次に、スカート部1に施されている樹脂皮膜2や凹部3、或いは樹脂皮膜2のコーティングパターンなどについて説明する。
図1や図2(A),(B)に示されるように、スカート部1の表面1aに斑点状に複数の樹脂皮膜2が分散配置され、隣り合う前記樹脂皮膜2,2どうしの間の前記表面1a及び隣り合う前記樹脂皮膜2,2によりなる凹部3で網目状溝4が形成されている。網目状溝4は、多数の樹脂皮膜2どうしの間により形成され、網目状溝4の底面は、樹脂皮膜2で覆われていない表面1a、即ち、スカート部1の金属表面1aで形成されている。

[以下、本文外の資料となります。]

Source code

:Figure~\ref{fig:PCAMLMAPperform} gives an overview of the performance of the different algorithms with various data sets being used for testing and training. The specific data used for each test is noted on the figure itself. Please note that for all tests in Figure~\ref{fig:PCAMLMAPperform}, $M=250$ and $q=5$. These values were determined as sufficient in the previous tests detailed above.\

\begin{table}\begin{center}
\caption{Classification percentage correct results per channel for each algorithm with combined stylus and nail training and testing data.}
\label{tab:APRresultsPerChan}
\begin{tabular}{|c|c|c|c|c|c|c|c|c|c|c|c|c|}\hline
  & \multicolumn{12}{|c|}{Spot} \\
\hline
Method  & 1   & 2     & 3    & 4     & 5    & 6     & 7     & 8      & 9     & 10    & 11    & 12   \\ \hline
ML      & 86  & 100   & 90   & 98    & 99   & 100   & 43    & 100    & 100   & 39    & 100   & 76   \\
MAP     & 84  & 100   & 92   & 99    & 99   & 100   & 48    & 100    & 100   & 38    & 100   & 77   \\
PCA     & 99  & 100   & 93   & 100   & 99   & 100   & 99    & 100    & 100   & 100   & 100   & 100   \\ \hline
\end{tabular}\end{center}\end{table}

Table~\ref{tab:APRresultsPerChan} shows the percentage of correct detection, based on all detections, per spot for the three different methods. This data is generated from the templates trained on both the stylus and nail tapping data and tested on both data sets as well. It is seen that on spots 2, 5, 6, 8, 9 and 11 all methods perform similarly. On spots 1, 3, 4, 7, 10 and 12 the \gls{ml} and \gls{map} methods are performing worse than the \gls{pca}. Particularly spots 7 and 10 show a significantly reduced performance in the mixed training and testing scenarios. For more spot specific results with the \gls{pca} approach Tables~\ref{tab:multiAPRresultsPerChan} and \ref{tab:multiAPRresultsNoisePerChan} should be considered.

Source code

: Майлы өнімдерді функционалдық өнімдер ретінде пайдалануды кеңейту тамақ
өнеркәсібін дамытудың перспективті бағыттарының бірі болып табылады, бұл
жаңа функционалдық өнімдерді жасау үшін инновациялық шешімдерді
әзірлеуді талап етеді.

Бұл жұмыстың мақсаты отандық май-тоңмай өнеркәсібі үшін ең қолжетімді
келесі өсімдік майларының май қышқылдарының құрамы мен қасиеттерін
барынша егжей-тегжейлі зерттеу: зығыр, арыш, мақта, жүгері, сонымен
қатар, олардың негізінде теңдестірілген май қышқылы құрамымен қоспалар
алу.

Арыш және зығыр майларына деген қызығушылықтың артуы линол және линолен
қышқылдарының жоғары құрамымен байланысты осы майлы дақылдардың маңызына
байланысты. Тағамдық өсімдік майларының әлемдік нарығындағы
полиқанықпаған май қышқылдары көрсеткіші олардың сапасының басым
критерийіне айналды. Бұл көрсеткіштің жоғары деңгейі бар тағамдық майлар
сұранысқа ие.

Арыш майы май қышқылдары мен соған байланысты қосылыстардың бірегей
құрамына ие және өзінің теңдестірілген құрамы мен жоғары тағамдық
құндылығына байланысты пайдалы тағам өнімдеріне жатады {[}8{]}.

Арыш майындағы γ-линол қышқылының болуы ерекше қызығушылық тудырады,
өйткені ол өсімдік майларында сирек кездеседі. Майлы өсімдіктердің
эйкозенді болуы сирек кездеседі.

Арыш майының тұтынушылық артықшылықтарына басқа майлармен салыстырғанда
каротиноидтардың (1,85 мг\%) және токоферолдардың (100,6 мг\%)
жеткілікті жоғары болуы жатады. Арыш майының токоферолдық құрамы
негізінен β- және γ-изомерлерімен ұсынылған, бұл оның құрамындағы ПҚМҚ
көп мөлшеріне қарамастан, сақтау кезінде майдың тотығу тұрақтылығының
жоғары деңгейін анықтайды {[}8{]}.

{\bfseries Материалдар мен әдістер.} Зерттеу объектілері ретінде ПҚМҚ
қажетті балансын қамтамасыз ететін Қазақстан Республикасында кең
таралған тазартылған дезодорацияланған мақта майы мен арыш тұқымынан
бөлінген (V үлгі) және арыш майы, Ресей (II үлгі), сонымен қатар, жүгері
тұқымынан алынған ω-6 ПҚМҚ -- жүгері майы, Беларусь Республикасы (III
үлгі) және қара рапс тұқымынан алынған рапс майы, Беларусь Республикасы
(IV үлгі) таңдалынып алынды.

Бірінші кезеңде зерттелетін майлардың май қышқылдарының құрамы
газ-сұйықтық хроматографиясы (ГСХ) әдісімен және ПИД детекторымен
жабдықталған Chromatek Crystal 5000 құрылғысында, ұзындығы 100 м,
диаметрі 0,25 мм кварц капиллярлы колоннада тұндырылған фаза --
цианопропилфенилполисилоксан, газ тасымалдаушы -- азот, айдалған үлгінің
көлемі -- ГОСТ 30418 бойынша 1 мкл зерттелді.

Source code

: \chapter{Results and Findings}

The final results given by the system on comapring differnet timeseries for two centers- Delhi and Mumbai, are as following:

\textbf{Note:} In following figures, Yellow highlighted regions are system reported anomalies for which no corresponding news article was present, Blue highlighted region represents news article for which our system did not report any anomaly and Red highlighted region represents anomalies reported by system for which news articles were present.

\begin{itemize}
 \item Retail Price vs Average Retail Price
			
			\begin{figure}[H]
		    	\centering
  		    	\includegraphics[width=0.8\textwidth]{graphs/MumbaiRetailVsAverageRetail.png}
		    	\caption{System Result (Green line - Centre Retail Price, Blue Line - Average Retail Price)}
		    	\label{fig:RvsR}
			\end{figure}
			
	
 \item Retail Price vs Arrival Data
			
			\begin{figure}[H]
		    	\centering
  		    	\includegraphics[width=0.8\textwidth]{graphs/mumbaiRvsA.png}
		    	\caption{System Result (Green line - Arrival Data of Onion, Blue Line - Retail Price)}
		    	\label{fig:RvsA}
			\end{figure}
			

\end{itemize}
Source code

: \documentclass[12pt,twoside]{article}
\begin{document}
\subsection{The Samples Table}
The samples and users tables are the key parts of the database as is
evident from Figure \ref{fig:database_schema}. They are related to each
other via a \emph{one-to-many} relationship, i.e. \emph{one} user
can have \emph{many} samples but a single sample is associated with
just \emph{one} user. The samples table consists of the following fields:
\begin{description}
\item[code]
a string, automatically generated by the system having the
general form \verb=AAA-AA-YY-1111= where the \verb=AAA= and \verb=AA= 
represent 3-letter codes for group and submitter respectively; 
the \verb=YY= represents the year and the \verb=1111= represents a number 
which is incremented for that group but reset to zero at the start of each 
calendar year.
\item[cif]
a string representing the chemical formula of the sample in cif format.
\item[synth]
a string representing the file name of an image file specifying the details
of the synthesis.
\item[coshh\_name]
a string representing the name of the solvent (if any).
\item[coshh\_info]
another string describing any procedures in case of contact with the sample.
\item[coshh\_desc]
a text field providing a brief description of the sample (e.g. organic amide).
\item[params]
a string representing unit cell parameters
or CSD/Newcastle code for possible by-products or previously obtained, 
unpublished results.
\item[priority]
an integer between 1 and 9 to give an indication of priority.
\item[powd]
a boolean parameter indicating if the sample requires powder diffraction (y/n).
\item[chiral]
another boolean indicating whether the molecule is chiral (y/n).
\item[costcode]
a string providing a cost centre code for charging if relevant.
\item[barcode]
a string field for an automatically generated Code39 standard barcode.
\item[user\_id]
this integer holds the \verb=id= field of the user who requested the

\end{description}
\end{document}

スカート部1に形成されている斑点状の樹脂皮膜2及び凹部3(及び網目状溝4)は、ピストン12のスラスト側12aと反スラスト側12bとに存在している。スラスト側12aとは、爆発工程においてクランク軸17の回転方向とコネクティングロッド16の傾斜とによりピストン12が下降する時に、爆発圧力でピストン12がシリンダ14に押し付けられる側を言い、反スラスト側12bはその反対側を言う。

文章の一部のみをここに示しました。